Alloy's internal architecture is fairly unique when compared to most other PHP frameworks available. The most significant difference is that Alloy follows a Hierarchal MVC pattern that allows and even encourages multiple controllers to respond to a single request. Another big difference is that Alloy groups sets of controllers, models, and views together into a single self-contained folder called a module (i.e. "Blog").
Alloy was specifically designed to use multiple controller dispatches in a single request to form a single response. HMVC design solves the "widget problem" in a concise and elegant manner that does not require any additional control structures like "widget" or "component" classes to display nested content (either related or unrelated) within a single view.
Instead of generic "controllers", "models", and "views" folders at the root level, Alloy organizes all related controllers, models, and views into a single self-contained folder called a module. This folder must contain at least a "Controller.php" file to handle web requests, and can contain any number of additional files, classes, or submodules as many levels deep as required to achieve the desired functionality.

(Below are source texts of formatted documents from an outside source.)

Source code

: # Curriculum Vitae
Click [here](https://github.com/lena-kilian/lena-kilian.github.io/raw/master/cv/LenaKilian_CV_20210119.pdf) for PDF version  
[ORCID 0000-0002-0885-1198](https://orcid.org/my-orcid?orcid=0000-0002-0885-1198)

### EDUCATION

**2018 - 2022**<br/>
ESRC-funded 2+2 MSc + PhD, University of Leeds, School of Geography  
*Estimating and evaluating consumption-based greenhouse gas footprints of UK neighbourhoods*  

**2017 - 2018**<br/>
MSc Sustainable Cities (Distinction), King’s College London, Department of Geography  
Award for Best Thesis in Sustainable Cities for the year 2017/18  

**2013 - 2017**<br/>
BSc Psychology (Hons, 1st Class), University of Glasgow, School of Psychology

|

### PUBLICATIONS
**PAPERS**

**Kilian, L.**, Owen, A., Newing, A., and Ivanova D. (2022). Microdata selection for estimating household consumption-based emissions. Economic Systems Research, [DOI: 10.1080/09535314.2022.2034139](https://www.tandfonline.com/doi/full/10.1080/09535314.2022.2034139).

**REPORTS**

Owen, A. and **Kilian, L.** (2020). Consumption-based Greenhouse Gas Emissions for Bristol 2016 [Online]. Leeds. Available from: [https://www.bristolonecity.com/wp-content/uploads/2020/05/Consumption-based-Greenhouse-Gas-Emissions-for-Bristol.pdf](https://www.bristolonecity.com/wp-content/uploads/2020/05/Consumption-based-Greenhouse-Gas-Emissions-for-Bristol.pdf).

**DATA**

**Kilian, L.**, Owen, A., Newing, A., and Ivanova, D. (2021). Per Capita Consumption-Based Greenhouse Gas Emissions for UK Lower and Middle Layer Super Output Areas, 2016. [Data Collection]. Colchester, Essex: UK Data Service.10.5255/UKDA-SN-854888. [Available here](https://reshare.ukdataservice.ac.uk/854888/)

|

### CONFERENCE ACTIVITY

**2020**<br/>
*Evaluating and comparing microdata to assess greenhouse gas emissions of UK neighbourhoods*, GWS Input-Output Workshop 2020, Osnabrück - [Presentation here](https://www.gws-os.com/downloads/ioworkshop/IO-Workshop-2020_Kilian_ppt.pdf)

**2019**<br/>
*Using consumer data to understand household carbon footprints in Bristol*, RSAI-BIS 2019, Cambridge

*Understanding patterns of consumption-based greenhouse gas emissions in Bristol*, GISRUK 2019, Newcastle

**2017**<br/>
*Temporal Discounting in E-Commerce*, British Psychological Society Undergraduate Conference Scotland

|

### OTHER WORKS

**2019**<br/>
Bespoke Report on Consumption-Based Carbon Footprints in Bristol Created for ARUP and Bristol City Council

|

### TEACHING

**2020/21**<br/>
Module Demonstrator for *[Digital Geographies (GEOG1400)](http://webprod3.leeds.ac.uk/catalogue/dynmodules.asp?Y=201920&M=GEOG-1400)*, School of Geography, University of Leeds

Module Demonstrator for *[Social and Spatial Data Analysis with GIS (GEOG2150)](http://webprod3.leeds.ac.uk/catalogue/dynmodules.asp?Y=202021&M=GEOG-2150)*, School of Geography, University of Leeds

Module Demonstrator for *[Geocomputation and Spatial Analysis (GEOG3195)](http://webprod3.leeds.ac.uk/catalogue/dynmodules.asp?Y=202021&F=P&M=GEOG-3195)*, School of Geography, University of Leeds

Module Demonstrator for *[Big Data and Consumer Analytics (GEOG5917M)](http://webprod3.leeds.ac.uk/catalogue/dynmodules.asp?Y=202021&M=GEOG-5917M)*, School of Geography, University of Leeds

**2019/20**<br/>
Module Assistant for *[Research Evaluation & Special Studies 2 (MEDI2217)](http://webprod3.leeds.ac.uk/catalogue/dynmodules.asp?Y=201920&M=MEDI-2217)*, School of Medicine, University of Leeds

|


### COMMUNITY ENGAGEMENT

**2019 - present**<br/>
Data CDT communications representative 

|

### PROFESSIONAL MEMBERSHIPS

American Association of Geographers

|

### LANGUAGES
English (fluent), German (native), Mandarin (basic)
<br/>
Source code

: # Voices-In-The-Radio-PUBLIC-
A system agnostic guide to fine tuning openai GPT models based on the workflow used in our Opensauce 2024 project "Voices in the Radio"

Alloy has a unique central Kernel object that serves as the single and central access point to get almost anything else you need within the framework. The Kernel blends a few design patterns together to be more useful, and can generally be thought of as holding the context of your application - the current request, response, configuration, routes, etc. In terms or design patterns themselves, the Kernel is a blend of Service Locator, Registry, Configuration, Dispatcher, and Proxy.
Explicit over Implicit
As a general rule, Alloy favors explicitness over implicitness where it makes sense. That is, Alloy wants you to tell it what to do instead of making too many assumptions and automatically trying to do something you don't want it to. This is most evident in the module controllers - another area where Alloy significantly differs from most other PHP frameworks.